Variant and sequence visualization: The Integrative Genomics Viewer (IGV) (http://www.broadinstitute.org/igv/home) was used to visualize variants and the underlying sequence reads (Thorvaldsdottir et al., 2012). Variants called in VCF files and sequence alignments in BAM files can loaded into tracks in the IGV browser and can be rapidly viewed at a wide range of genomic scales.
There are a variety of software options available for each of the steps (Nielsen et al., 2011), and while the software described here works for us, we are evaluating other approaches for each of these steps.
References
Langmead B, and Salzberg SL. (2012). Fast gapped-read alignment with Bowtie 2. Nat. Methods 9, 357-359.

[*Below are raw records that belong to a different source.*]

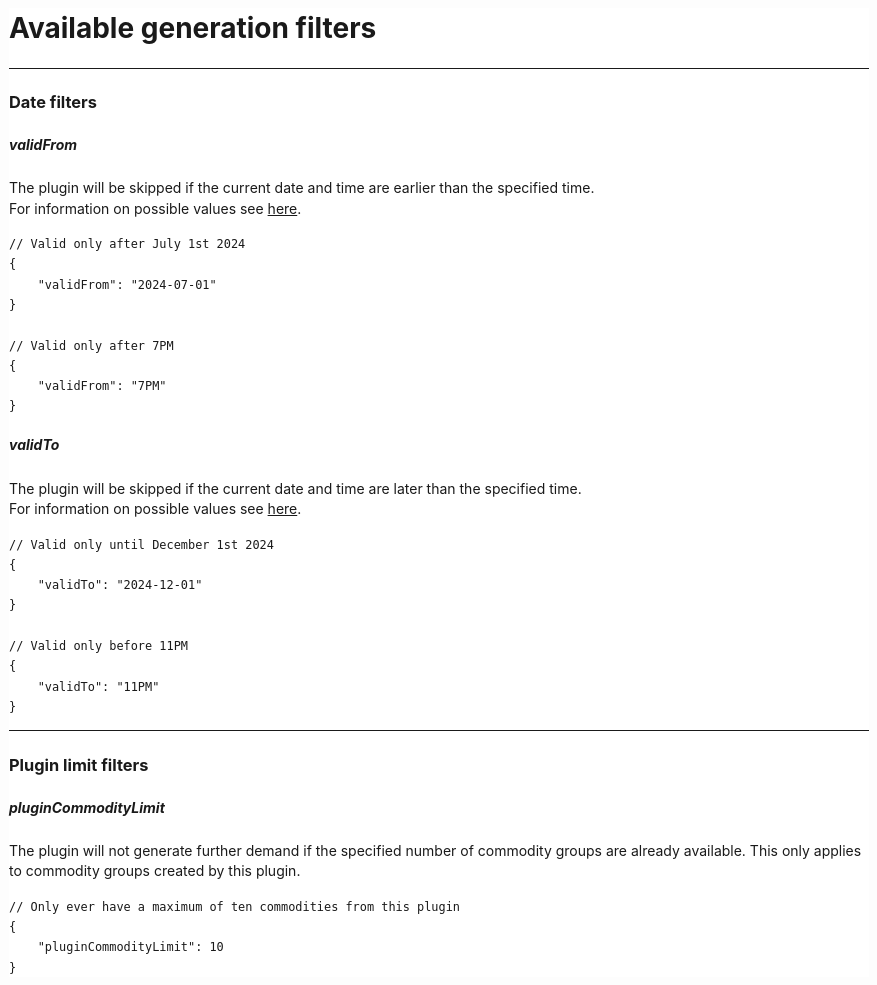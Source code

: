 # Available generation filters

***

### Date filters

##### validFrom
The plugin will be skipped if the current date and time are earlier than the specified time.  
For information on possible values see [here](https://learn.microsoft.com/en-us/dotnet/api/system.datetime.parse?view=net-7.0).
```
// Valid only after July 1st 2024
{
    "validFrom": "2024-07-01"
}

// Valid only after 7PM
{
    "validFrom": "7PM"
}
```

##### validTo
The plugin will be skipped if the current date and time are later than the specified time.  
For information on possible values see [here](https://learn.microsoft.com/en-us/dotnet/api/system.datetime.parse?view=net-7.0).
```
// Valid only until December 1st 2024
{
    "validTo": "2024-12-01"
}

// Valid only before 11PM
{
    "validTo": "11PM"
}
```

***

### Plugin limit filters

##### pluginCommodityLimit
The plugin will not generate further demand if the specified number of commodity groups are already available. This only applies to commodity groups created by this plugin.

```
// Only ever have a maximum of ten commodities from this plugin
{
    "pluginCommodityLimit": 10
}
```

Li H, Handsaker B, Wysoker A, Fennell T, Ruan J, Homer N, Marth G, Abecasis G, and Durbin R. (2009). The Sequence Alignment/Map format and SAMtools. Bioinformatics 25, 2078-2079.
Nielsen R, Paul JS, Albrechtsen A, and Song YS. (2011). Genotype and SNP calling from next-generation sequencing data. Nat. Rev. Genet. 12, 443-451.
Sarin S, Prabhu S, O’Meara MM, Pe’er I, and Hobert O. (2008). Caenorhabditis elegans mutant allele identification by whole-genome sequencing. Nat. Methods 5, 865-867.
Thorvaldsdottir H, Robinson JT, and Mesirov JP. (2012). Integrative Genomics Viewer (IGV): high-performance genomics data visualization and exploration. Brief Bioinform. April 19 (Epub ahead of print).